While I think it has been fairly well-established that a great many Elefant releases will ultimately prove to be something special, occasionally, a release leaves even me stunned. Try as one might to write them off as just the latest in a string of girl groups built by male songwriters to recapture the ethos of a bygone era (e.g. Monster Bobby and The Pipettes), there’s something particularly irresistible about The Yearning. Created by songwriter/producer Joe Moore, The Yearning’s aptly titled EP, Jukebox Romance, was recorded in a cupboard underneath a staircase in Moore’s home. But where other such groups with similar origin stories seemingly aim to conjure up Spectoral shades, The Yearning recall a time when mad old Phil was just another Teddy Bear. So much so, you half expect singer Maddie Dobie’s boyfriend (no doubt the spit of James Dean) to hop on his Triumph and go skidding off of Dead Man’s Curve.
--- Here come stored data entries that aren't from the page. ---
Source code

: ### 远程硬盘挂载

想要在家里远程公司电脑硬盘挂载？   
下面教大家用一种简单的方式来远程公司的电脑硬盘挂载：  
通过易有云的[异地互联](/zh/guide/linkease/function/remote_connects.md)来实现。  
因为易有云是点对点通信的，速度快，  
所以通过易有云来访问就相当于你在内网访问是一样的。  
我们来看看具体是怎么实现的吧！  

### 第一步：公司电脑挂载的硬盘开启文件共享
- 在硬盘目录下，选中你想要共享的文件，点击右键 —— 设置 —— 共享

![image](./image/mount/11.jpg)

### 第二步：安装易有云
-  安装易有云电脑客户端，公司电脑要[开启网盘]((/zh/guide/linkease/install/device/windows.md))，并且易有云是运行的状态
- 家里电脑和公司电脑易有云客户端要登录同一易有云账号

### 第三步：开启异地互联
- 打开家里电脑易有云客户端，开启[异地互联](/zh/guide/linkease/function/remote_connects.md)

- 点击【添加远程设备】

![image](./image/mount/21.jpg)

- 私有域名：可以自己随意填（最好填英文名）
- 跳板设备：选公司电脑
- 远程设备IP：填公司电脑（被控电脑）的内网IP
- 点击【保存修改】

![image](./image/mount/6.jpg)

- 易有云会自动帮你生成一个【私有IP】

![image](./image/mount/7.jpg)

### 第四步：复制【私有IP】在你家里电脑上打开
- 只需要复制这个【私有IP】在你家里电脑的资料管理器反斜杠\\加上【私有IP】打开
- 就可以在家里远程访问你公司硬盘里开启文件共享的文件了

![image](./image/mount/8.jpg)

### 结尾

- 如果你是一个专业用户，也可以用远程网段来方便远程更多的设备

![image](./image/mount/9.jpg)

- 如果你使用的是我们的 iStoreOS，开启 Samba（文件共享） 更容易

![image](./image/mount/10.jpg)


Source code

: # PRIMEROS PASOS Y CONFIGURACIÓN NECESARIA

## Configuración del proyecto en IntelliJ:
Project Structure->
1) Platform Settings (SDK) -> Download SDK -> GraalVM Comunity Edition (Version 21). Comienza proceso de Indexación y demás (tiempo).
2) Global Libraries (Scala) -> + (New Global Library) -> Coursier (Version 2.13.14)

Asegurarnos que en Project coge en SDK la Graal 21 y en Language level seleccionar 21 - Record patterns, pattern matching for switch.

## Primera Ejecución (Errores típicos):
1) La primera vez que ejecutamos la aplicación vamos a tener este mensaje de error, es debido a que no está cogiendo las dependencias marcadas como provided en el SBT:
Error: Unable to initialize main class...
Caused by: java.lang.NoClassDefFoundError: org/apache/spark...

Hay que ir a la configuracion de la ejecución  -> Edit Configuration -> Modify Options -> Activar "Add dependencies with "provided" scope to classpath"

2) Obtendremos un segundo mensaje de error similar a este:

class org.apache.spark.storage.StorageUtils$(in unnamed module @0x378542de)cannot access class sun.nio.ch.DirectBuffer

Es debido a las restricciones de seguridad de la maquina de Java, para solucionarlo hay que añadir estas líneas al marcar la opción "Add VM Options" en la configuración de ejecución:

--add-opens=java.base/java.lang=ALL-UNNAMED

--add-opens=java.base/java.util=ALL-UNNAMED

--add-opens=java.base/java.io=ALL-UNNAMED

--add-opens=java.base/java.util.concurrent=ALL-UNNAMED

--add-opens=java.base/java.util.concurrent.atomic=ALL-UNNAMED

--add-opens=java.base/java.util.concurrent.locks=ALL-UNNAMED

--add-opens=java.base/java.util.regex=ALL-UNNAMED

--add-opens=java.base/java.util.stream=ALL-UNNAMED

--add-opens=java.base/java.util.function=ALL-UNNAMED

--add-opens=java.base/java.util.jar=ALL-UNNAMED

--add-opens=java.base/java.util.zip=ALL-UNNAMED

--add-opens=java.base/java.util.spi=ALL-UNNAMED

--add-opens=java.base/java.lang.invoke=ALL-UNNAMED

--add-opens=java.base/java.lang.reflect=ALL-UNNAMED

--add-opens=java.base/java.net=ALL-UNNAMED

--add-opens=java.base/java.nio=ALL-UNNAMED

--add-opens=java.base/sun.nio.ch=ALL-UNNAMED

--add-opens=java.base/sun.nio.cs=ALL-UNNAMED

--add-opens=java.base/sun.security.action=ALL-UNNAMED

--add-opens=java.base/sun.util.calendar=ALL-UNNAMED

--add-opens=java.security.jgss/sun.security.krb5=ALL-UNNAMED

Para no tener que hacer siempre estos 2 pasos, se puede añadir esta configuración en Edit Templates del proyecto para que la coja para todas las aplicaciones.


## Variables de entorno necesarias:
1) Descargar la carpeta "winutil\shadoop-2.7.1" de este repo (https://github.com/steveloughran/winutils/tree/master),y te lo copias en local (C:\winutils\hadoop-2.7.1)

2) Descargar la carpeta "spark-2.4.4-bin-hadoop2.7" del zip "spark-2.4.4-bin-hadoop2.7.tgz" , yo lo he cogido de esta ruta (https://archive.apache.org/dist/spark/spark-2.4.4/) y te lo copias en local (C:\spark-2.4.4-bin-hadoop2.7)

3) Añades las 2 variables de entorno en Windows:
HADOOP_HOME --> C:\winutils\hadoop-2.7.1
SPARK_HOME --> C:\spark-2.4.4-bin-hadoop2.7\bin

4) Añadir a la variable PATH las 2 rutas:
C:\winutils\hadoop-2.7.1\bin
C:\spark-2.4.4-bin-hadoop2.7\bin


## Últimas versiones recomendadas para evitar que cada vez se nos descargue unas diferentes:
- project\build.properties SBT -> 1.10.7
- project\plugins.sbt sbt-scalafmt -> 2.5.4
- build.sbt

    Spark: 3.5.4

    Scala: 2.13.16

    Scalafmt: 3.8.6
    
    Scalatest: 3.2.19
In fact, the legendary screeching tires sound effect even makes an appearance on “Boy Racer”. In fact, for the most part, Jukebox Romance is doo-wop down to the “shoo-wop-doo-wah-oo” background vocals and spoken interludes, right up until the moment “Don’t Call Me Baby” has a passionate fling with a James Jamerson bassline. (And all of it with that misty hue you find wherever British artists adopt American vernacular styles.*) Where The Yearning are concerned, I think the first track on Jukebox Romance says it best: “You Make Lovin’ You Easy” and I can’t exactly say why (—well, I probably could, but that’s a topic for another time). Jukebox Romance is available now from Elefant Records.

*This is not a bad thing. It’s not even easy to explain. It’s just what happens—sort of like the way every time Americans touched C86, it turned into grunge.